Simon Richardson and Duncan Tunstall added a major route to the Mont Blanc Range in early September when they made the first ascent of the South-West Spur of Punta Baretti. 1200m ED1.
Punta Baretti (4013m) is situated on the Italian side of Mont Blanc and is considered to be the most remote of all the 4000m peaks. The peak is rarely climbed and access to the huge 1200m-high South-West Spur that drops directly from the summit, is guarded by the chaotic Mont Blanc glacier.
Global warming has caused significant retreat of many alpine glaciers in recent years creating increasingly difficult access to many alpine routes. The retreat of the Mont Blanc glacier however, has turned its lower icefall into a smooth glacier snout that has opened up access to this major but isolated alpine face. Inevitably the great extreme skier Pierre Tardivel was the first to notice, and with Jeremy Janody and Sebastian de Sainte Marie he climbed and then skied the TD+ central couloir on the SW face in May 2006. The couloir was repeated as a summer climb in July of this year.
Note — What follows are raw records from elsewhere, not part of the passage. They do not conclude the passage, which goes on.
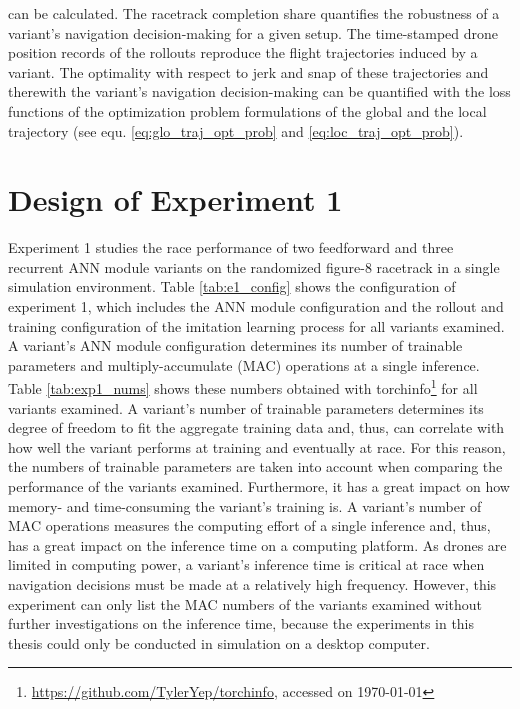 can be calculated.
The racetrack completion share quantifies
the robustness of a variant's navigation decision-making 
for a given setup.
The time-stamped drone position records of the rollouts
reproduce the flight trajectories induced by a variant.
The optimality with respect to jerk and snap
of these trajectories and therewith the 
variant's navigation decision-making 
can be quantified
with the loss functions of the optimization problem formulations
of the global and the local trajectory
(see equ. \ref{eq:glo_traj_opt_prob} and \ref{eq:loc_traj_opt_prob}).









\section{Design of Experiment 1}
Experiment 1 studies the
race performance of 
two feedforward and three recurrent ANN module variants 
on the randomized figure-8 racetrack 
in a single simulation environment.
Table \ref{tab:e1_config} shows the
configuration of experiment 1,
which includes the ANN module configuration
and the rollout and training configuration 
of the imitation learning process
for all variants examined.
A variant's ANN module configuration
determines its number of trainable parameters and 
multiply-accumulate (MAC) operations at a single inference.
Table \ref{tab:exp1_nums} shows these
numbers
obtained with 
torchinfo\footnote{\url{https://github.com/TylerYep/torchinfo}, accessed on \today}
for all variants examined.
A variant's number of trainable parameters
determines its degree of freedom to fit the aggregate training data
and, thus,
can correlate with 
how well the variant performs at training
and eventually at race.
For this reason, the numbers of trainable parameters 
are taken into account
when comparing the performance of the variants examined.
Furthermore, it has a great impact on
how memory- and time-consuming the variant's training is.
A variant's number of MAC operations 
measures the computing effort of a single inference
and, thus, has a great impact on the inference time
on a computing platform.
As drones are limited in computing power,
a variant's inference time 
is critical at race when 
navigation decisions
must be made at a relatively high frequency.
However, this experiment
can only list the MAC numbers of the variants examined
without further investigations on the inference time,
because the experiments in this thesis
could only be conducted in simulation on a desktop computer.


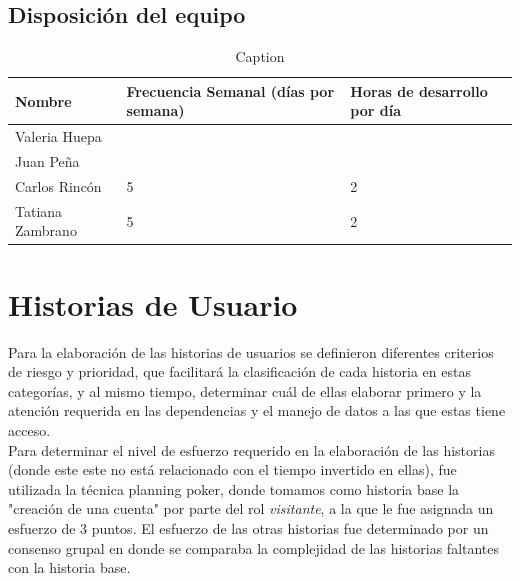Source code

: \documentclass[a4paper,12 pt]{article}
\begin{document}
\subsection{Disposición del equipo}

\begin{table}[H]
    \centering
    \small{
    \begin{tabular}{|M{2cm}|M{4cm}|M{4cm}|}
        \hline
        \textbf{Nombre}    & \textbf{Frecuencia Semanal (días por semana)}   
        &\textbf{Horas de desarrollo por día}\\
        \hline
        Valeria Huepa   &       &       \\
        \hline
        Juan Peña       &       &       \\
        \hline
        Carlos Rincón   &   5    &  2     \\
        \hline
        Tatiana Zambrano    & 5      &  2     \\
        \hline
    \end{tabular}
    \caption{Caption}
    \label{tab:my_label}}
\end{table}{}

\section{Historias de Usuario}

Para la elaboración de las historias de usuarios se definieron diferentes criterios de
riesgo y prioridad, que facilitará la clasificación de cada historia en estas
categorías, y al mismo tiempo, determinar cuál de ellas elaborar primero y la atención
requerida en las dependencias y el manejo de datos a las que estas tiene acceso.\\

Para determinar el nivel de esfuerzo requerido en la elaboración de las historias (donde
este este no está relacionado con el tiempo invertido en ellas), fue utilizada la
técnica planning poker, donde tomamos como historia base la "creación de una cuenta" por
parte del rol \textit{visitante}, a la que le fue asignada un esfuerzo de 3 puntos. El
esfuerzo de las otras historias fue determinado por un consenso grupal en donde se
comparaba la complejidad de las historias faltantes con la historia base.\\
\end{document}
On 7th September Tunstall and Richardson climbed 400m up the lower glacier on easy but brittle ice to reach the foot of the spur. This gave 40 pitches of absorbing climbing over a series of difficult towers, a whaleback ridge and a final steep headwall that was turned by a knife edge ridge on the left. The pair reached the summit on the third day and descended to the Eccles Hut. Difficulties were sustained at V and V+ with a couple of pitches of VI and the route was compared in difficulty and character to the North-East Rib of the Finsteraarhorn in the Bernese Oberland.